Managers – Linchpins or Dead Weight?

Are managers necessary? Startups rarely have the luxury of managers, let alone employees, while small to medium companies would seem to need more individual contributors than supervisors. In the larger enterprises, how many layers are necessary between the individual contributor and the CEO?

Layers and layers and layers of management makes for a tall cake, but do we need a tall cake? Are employees lost in the shuffle, burning out and moving on?

Gallup noted in 2015 how they had studied, over the course of two decades, “performance at hundreds of companies and measured the engagement of 27 million employees and more than 2.5 million work units.” And they still had not “unlocked the mystery of why performance varies from one workgroup to the next.”

What they did unlock was the fact that an engaged workforce is a more productive workforce, which is no surprise, but their statistics showed that 70% of employees are not engaged in the US, and 87% worldwide.
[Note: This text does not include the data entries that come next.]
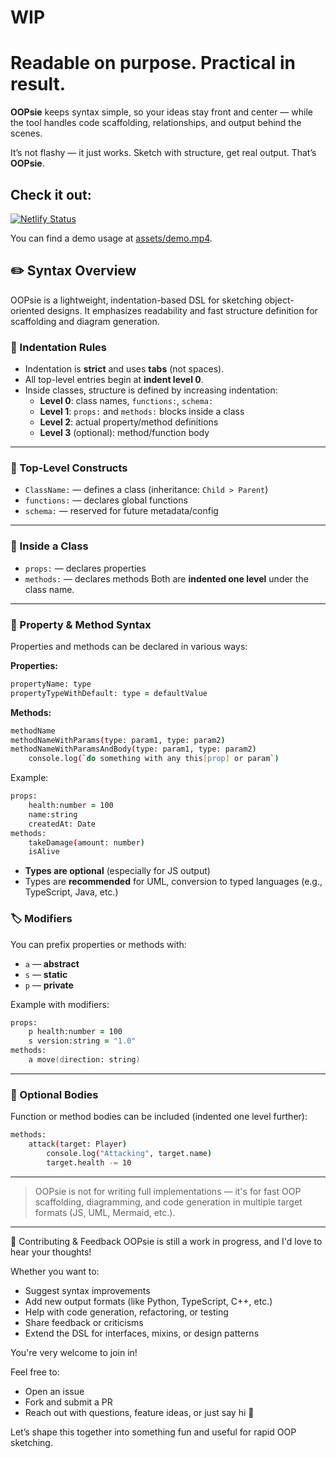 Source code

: # WIP
# Readable on purpose. Practical in result.
**OOPsie** keeps syntax simple, so your ideas stay front and center — while the tool handles code scaffolding, relationships, and output behind the scenes.

It’s not flashy — it just works. Sketch with structure, get real output. That’s **OOPsie**.


## Check it out:

[![Netlify Status](https://api.netlify.com/api/v1/badges/8f737f09-6cf8-44bc-9d21-a855cccc8c28/deploy-status)](https://oopsiebarbl.netlify.app/)

You can find a demo usage at [assets/demo.mp4](assets/demo.mp4).

## ✏️ Syntax Overview

OOPsie is a lightweight, indentation-based DSL for sketching object-oriented designs. It emphasizes readability and fast structure definition for scaffolding and diagram generation.




### 📐 Indentation Rules

- Indentation is **strict** and uses **tabs** (not spaces).
- All top-level entries begin at **indent level 0**.
- Inside classes, structure is defined by increasing indentation:
  - **Level 0**: class names, `functions:`, `schema:`
  - **Level 1**: `props:` and `methods:` blocks inside a class
  - **Level 2**: actual property/method definitions
  - **Level 3** (optional): method/function body

---

### 🧱 Top-Level Constructs

- `ClassName:` — defines a class
  (inheritance: `Child > Parent`)
- `functions:` — declares global functions
- `schema:` — reserved for future metadata/config

---

### 🔹 Inside a Class

- `props:` — declares properties
- `methods:` — declares methods
Both are **indented one level** under the class name.

---

### 🧩 Property & Method Syntax

Properties and methods can be declared in various ways:

**Properties:**

```zsh
propertyName: type
propertyTypeWithDefault: type = defaultValue
```

**Methods:**

```zsh
methodName
methodNameWithParams(type: param1, type: param2)
methodNameWithParamsAndBody(type: param1, type: param2)
	console.log(`do something with any this[prop] or param`)
```

Example:

```zsh
props:
	health:number = 100
	name:string
	createdAt: Date
methods:
	takeDamage(amount: number)
	isAlive
```

- **Types are optional** (especially for JS output)
- Types are **recommended** for UML, conversion to typed languages (e.g., TypeScript, Java, etc.)

### 🏷 Modifiers

You can prefix properties or methods with:

- `a` — **abstract**
- `s` — **static**
- `p` — **private**

Example with modifiers:

```zsh
props:
	p health:number = 100
	s version:string = "1.0"
methods:
	a move(direction: string)
```

---

### 🧠 Optional Bodies

Function or method bodies can be included (indented one level further):

```zsh
methods:
	attack(target: Player)
		console.log("Attacking", target.name)
		target.health -= 10
```

---

> OOPsie is not for writing full implementations — it's for fast OOP scaffolding, diagramming, and code generation in multiple target formats (JS, UML, Mermaid, etc.).

---
🤝 Contributing & Feedback
OOPsie is still a work in progress, and I'd love to hear your thoughts!

Whether you want to:

* Suggest syntax improvements
* Add new output formats (like Python, TypeScript, C++, etc.)
* Help with code generation, refactoring, or testing
* Share feedback or criticisms
* Extend the DSL for interfaces, mixins, or design patterns

You're very welcome to join in!

Feel free to:

* Open an issue
* Fork and submit a PR
* Reach out with questions, feature ideas, or just say hi 🙂

Let’s shape this together into something fun and useful for rapid OOP sketching.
In Gallup’s report, “State of the American Manager,” stellar managers empower their employees to succeed, holding them accountable and responsible.

Monster’s 2016 survey found that 32 percent of employees described their manager as “horrible.” That’s not good.

We’re talking here about managers with that title who actually manage a team. There seems to be a growing trend, particularly in startups, to offer the management title to new hires with no plan to put them in a management role by giving them a team. Perhaps the term “manager” is now being used as an inflated title to incentivize new hires to the chaos of the startup world?

The Association for Talent Development (ATD), in January 2017, highlighted how managers who create high-stress environments are shooting themselves in the foot. This is evidenced by the 550 million workdays lost, according to the American Psychological Association, because of stress on the job. The ATD continues: “Workplace stress alone leads to a 50 percent increase in voluntary turnover.”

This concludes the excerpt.